§ **PROBLEM TO SOLVE**: Leaving the pictures aside, repeat each line below exactly.

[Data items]
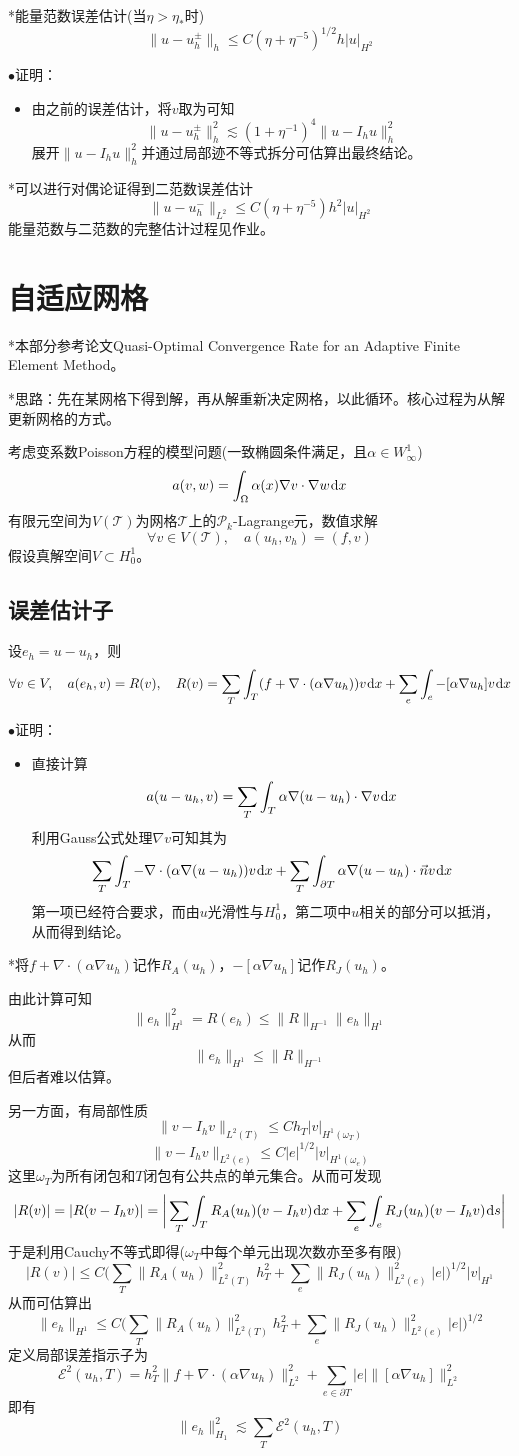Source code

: \documentclass[a4paper,UTF8,fontset=windows]{ctexart}
\newcommand*{\dr}{\hspace{0.07em}\mathrm{d}}
\newcommand*{\ce}{\mathcal{E}}
\newcommand*{\cp}{\mathcal{P}}
\newcommand*{\ct}{\mathcal{T}}
\newcommand{\proo}[1]{{\kaishu $\bullet$证明：
\begin{itemize}
    \item[] #1
\end{itemize}
}}
\begin{document}
*能量范数误差估计(当$\eta>\eta_*$时)
$$\|u-u_h^\pm\|_h\le C(\eta+\eta^{-5})^{1/2}h|u|_{H^2}$$

\proo{
    由之前的误差估计，将$v$取为可知
    $$\|u-u_h^\pm\|_h^2\lesssim(1+\eta^{-1})^4\|u-I_hu\|_h^2$$
    展开$\|u-I_hu\|_h^2$并通过局部迹不等式拆分可估算出最终结论。
}

*可以进行对偶论证得到二范数误差估计
$$\|u-u_h^-\|_{L^2}\le C(\eta+\eta^{-5})h^2|u|_{H^2}$$
能量范数与二范数的完整估计过程见作业。

\section{自适应网格}
*本部分参考论文Quasi-Optimal Convergence Rate for an Adaptive Finite Element Method。

*思路：先在某网格下得到解，再从解重新决定网格，以此循环。核心过程为从解更新网格的方式。

考虑变系数Poisson方程的模型问题(一致椭圆条件满足，且$\alpha\in W_\infty^1$)
$$a(v,w)=\int_\Omega\alpha(x)\nabla v\cdot\nabla w\dr x$$
有限元空间为$V(\ct)$为网格$\ct$上的$\cp_k$-Lagrange元，数值求解
$$\forall v\in V(\ct),\quad a(u_h,v_h)=(f,v)$$
假设真解空间$V\subset H_0^1$。

\subsection{误差估计子}
设$e_h=u-u_h$，则
$$\forall v\in V,\quad a(e_h,v)=R(v),\quad R(v)=\sum_T\int_T(f+\nabla\cdot(\alpha\nabla u_h))v\dr x+\sum_e\int_e-[\alpha\nabla u_h]v\dr x$$

\proo{
    直接计算
    $$a(u-u_h,v)=\sum_T\int_T\alpha\nabla(u-u_h)\cdot\nabla v\dr x$$
    利用Gauss公式处理$\nabla v$可知其为
    $$\sum_T\int_T-\nabla\cdot(\alpha\nabla(u-u_h))v\dr x+\sum_T\int_{\partial T}\alpha\nabla(u-u_h)\cdot\vec{n}v\dr x$$
    第一项已经符合要求，而由$u$光滑性与$H_0^1$，第二项中$u$相关的部分可以抵消，从而得到结论。
}

*将$f+\nabla\cdot(\alpha\nabla u_h)$记作$R_A(u_h)$，$-[\alpha\nabla u_h]$记作$R_J(u_h)$。

由此计算可知
$$\|e_h\|_{H^1}^2=R(e_h)\le\|R\|_{H^{-1}}\|e_h\|_{H^1}$$
从而
$$\|e_h\|_{H^1}\le\|R\|_{H^{-1}}$$
但后者难以估算。

另一方面，有局部性质
$$\|v-I_hv\|_{L^2(T)}\le  Ch_T|v|_{H^1(\omega_T)}$$
$$\|v-I_hv\|_{L^2(e)}\le C|e|^{1/2}|v|_{H^1(\omega_e)}$$
这里$\omega_T$为所有闭包和$T$闭包有公共点的单元集合。从而可发现
$$|R(v)|=|R(v-I_hv)|=\bigg|\sum_T\int_TR_A(u_h)(v-I_hv)\dr x+\sum_e\int_eR_J(u_h)(v-I_hv)\dr s\bigg|$$
于是利用Cauchy不等式即得($\omega_T$中每个单元出现次数亦至多有限)
$$|R(v)|\le C\bigg(\sum_T\|R_A(u_h)\|_{L^2(T)}^2h_T^2+\sum_e\|R_J(u_h)\|_{L^2(e)}^2|e|\bigg)^{1/2}|v|_{H^1}$$
从而可估算出
$$\|e_h\|_{H^1}\le C\bigg(\sum_T\|R_A(u_h)\|_{L^2(T)}^2h_T^2+\sum_e\|R_J(u_h)\|_{L^2(e)}^2|e|\bigg)^{1/2}$$
定义局部误差指示子为
$$\ce^2(u_h,T)=h_T^2\|f+\nabla\cdot(\alpha\nabla u_h)\|_{L^2}^2+\sum_{e\in\partial T}|e|\|[\alpha\nabla u_h]\|_{L^2}^2$$
即有
$$\|e_h\|_{H_1}^2\lesssim\sum_T\ce^2(u_h,T)$$
\end{document}

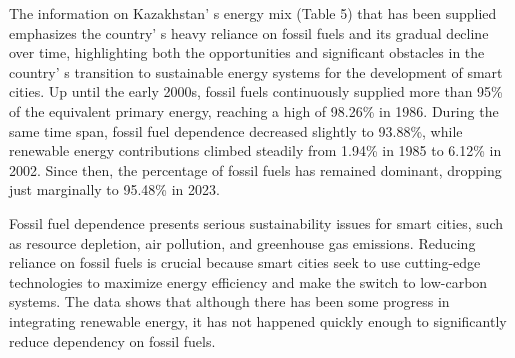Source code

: {%

The information on Kazakhstan' s energy mix (Table 5)
that has been supplied emphasizes the country' s heavy
reliance on fossil fuels and its gradual decline over time, highlighting
both the opportunities and significant obstacles in the
country' s transition to sustainable energy systems for
the development of smart cities. Up until the early 2000s, fossil fuels
continuously supplied more than 95\% of the equivalent primary energy,
reaching a high of 98.26\% in 1986. During the same time span, fossil
fuel dependence decreased slightly to 93.88\%, while renewable energy
contributions climbed steadily from 1.94\% in 1985 to 6.12\% in 2002.
Since then, the percentage of fossil fuels has remained dominant,
dropping just marginally to 95.48\% in 2023.

Fossil fuel dependence presents serious sustainability issues for smart
cities, such as resource depletion, air pollution, and greenhouse gas
emissions. Reducing reliance on fossil fuels is crucial because smart
cities seek to use cutting-edge technologies to maximize energy
efficiency and make the switch to low-carbon systems. The data shows
that although there has been some progress in integrating renewable
energy, it has not happened quickly enough to significantly reduce
dependency on fossil fuels.

}
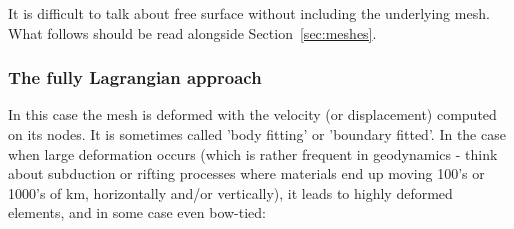 \begin{remark} It is difficult to talk about free surface without including the underlying mesh. What follows
should be read alongside Section~\ref{sec:meshes}.
\end{remark}

\subsubsection{The fully Lagrangian approach}


In this case the mesh is deformed with the velocity (or displacement) computed on its nodes. 
It is sometimes called 'body fitting' \cite{crsg12} or 'boundary fitted'. 
In the case when large deformation occurs (which is rather frequent in geodynamics - 
think about subduction or rifting processes where materials end up moving 100's or 1000's of km, horizontally
and/or vertically), it leads to highly deformed elements, and in some case even bow-tied:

§ **EXERCISE ANSWER**:
Source code

: \documentclass[a4paper,UTF8,fontset=windows]{ctexart}
\newcommand*{\dr}{\hspace{0.07em}\mathrm{d}}
\newcommand*{\ce}{\mathcal{E}}
\newcommand*{\cp}{\mathcal{P}}
\newcommand*{\ct}{\mathcal{T}}
\newcommand{\proo}[1]{{\kaishu $\bullet$证明：
\begin{itemize}
    \item[] #1
\end{itemize}
}}
\begin{document}
*能量范数误差估计(当$\eta>\eta_*$时)
$$\|u-u_h^\pm\|_h\le C(\eta+\eta^{-5})^{1/2}h|u|_{H^2}$$

\proo{
    由之前的误差估计，将$v$取为可知
    $$\|u-u_h^\pm\|_h^2\lesssim(1+\eta^{-1})^4\|u-I_hu\|_h^2$$
    展开$\|u-I_hu\|_h^2$并通过局部迹不等式拆分可估算出最终结论。
}

*可以进行对偶论证得到二范数误差估计
$$\|u-u_h^-\|_{L^2}\le C(\eta+\eta^{-5})h^2|u|_{H^2}$$
能量范数与二范数的完整估计过程见作业。

\section{自适应网格}
*本部分参考论文Quasi-Optimal Convergence Rate for an Adaptive Finite Element Method。

*思路：先在某网格下得到解，再从解重新决定网格，以此循环。核心过程为从解更新网格的方式。

考虑变系数Poisson方程的模型问题(一致椭圆条件满足，且$\alpha\in W_\infty^1$)
$$a(v,w)=\int_\Omega\alpha(x)\nabla v\cdot\nabla w\dr x$$
有限元空间为$V(\ct)$为网格$\ct$上的$\cp_k$-Lagrange元，数值求解
$$\forall v\in V(\ct),\quad a(u_h,v_h)=(f,v)$$
假设真解空间$V\subset H_0^1$。

\subsection{误差估计子}
设$e_h=u-u_h$，则
$$\forall v\in V,\quad a(e_h,v)=R(v),\quad R(v)=\sum_T\int_T(f+\nabla\cdot(\alpha\nabla u_h))v\dr x+\sum_e\int_e-[\alpha\nabla u_h]v\dr x$$

\proo{
    直接计算
    $$a(u-u_h,v)=\sum_T\int_T\alpha\nabla(u-u_h)\cdot\nabla v\dr x$$
    利用Gauss公式处理$\nabla v$可知其为
    $$\sum_T\int_T-\nabla\cdot(\alpha\nabla(u-u_h))v\dr x+\sum_T\int_{\partial T}\alpha\nabla(u-u_h)\cdot\vec{n}v\dr x$$
    第一项已经符合要求，而由$u$光滑性与$H_0^1$，第二项中$u$相关的部分可以抵消，从而得到结论。
}

*将$f+\nabla\cdot(\alpha\nabla u_h)$记作$R_A(u_h)$，$-[\alpha\nabla u_h]$记作$R_J(u_h)$。

由此计算可知
$$\|e_h\|_{H^1}^2=R(e_h)\le\|R\|_{H^{-1}}\|e_h\|_{H^1}$$
从而
$$\|e_h\|_{H^1}\le\|R\|_{H^{-1}}$$
但后者难以估算。

另一方面，有局部性质
$$\|v-I_hv\|_{L^2(T)}\le  Ch_T|v|_{H^1(\omega_T)}$$
$$\|v-I_hv\|_{L^2(e)}\le C|e|^{1/2}|v|_{H^1(\omega_e)}$$
这里$\omega_T$为所有闭包和$T$闭包有公共点的单元集合。从而可发现
$$|R(v)|=|R(v-I_hv)|=\bigg|\sum_T\int_TR_A(u_h)(v-I_hv)\dr x+\sum_e\int_eR_J(u_h)(v-I_hv)\dr s\bigg|$$
于是利用Cauchy不等式即得($\omega_T$中每个单元出现次数亦至多有限)
$$|R(v)|\le C\bigg(\sum_T\|R_A(u_h)\|_{L^2(T)}^2h_T^2+\sum_e\|R_J(u_h)\|_{L^2(e)}^2|e|\bigg)^{1/2}|v|_{H^1}$$
从而可估算出
$$\|e_h\|_{H^1}\le C\bigg(\sum_T\|R_A(u_h)\|_{L^2(T)}^2h_T^2+\sum_e\|R_J(u_h)\|_{L^2(e)}^2|e|\bigg)^{1/2}$$
定义局部误差指示子为
$$\ce^2(u_h,T)=h_T^2\|f+\nabla\cdot(\alpha\nabla u_h)\|_{L^2}^2+\sum_{e\in\partial T}|e|\|[\alpha\nabla u_h]\|_{L^2}^2$$
即有
$$\|e_h\|_{H_1}^2\lesssim\sum_T\ce^2(u_h,T)$$
\end{document}

Source code

: {%

The information on Kazakhstan' s energy mix (Table 5)
that has been supplied emphasizes the country' s heavy
reliance on fossil fuels and its gradual decline over time, highlighting
both the opportunities and significant obstacles in the
country' s transition to sustainable energy systems for
the development of smart cities. Up until the early 2000s, fossil fuels
continuously supplied more than 95\% of the equivalent primary energy,
reaching a high of 98.26\% in 1986. During the same time span, fossil
fuel dependence decreased slightly to 93.88\%, while renewable energy
contributions climbed steadily from 1.94\% in 1985 to 6.12\% in 2002.
Since then, the percentage of fossil fuels has remained dominant,
dropping just marginally to 95.48\% in 2023.

Fossil fuel dependence presents serious sustainability issues for smart
cities, such as resource depletion, air pollution, and greenhouse gas
emissions. Reducing reliance on fossil fuels is crucial because smart
cities seek to use cutting-edge technologies to maximize energy
efficiency and make the switch to low-carbon systems. The data shows
that although there has been some progress in integrating renewable
energy, it has not happened quickly enough to significantly reduce
dependency on fossil fuels.

}
 \begin{remark} It is difficult to talk about free surface without including the underlying mesh. What follows
should be read alongside Section~\ref{sec:meshes}.
\end{remark}

\subsubsection{The fully Lagrangian approach}


In this case the mesh is deformed with the velocity (or displacement) computed on its nodes. 
It is sometimes called 'body fitting' \cite{crsg12} or 'boundary fitted'. 
In the case when large deformation occurs (which is rather frequent in geodynamics - 
think about subduction or rifting processes where materials end up moving 100's or 1000's of km, horizontally
and/or vertically), it leads to highly deformed elements, and in some case even bow-tied:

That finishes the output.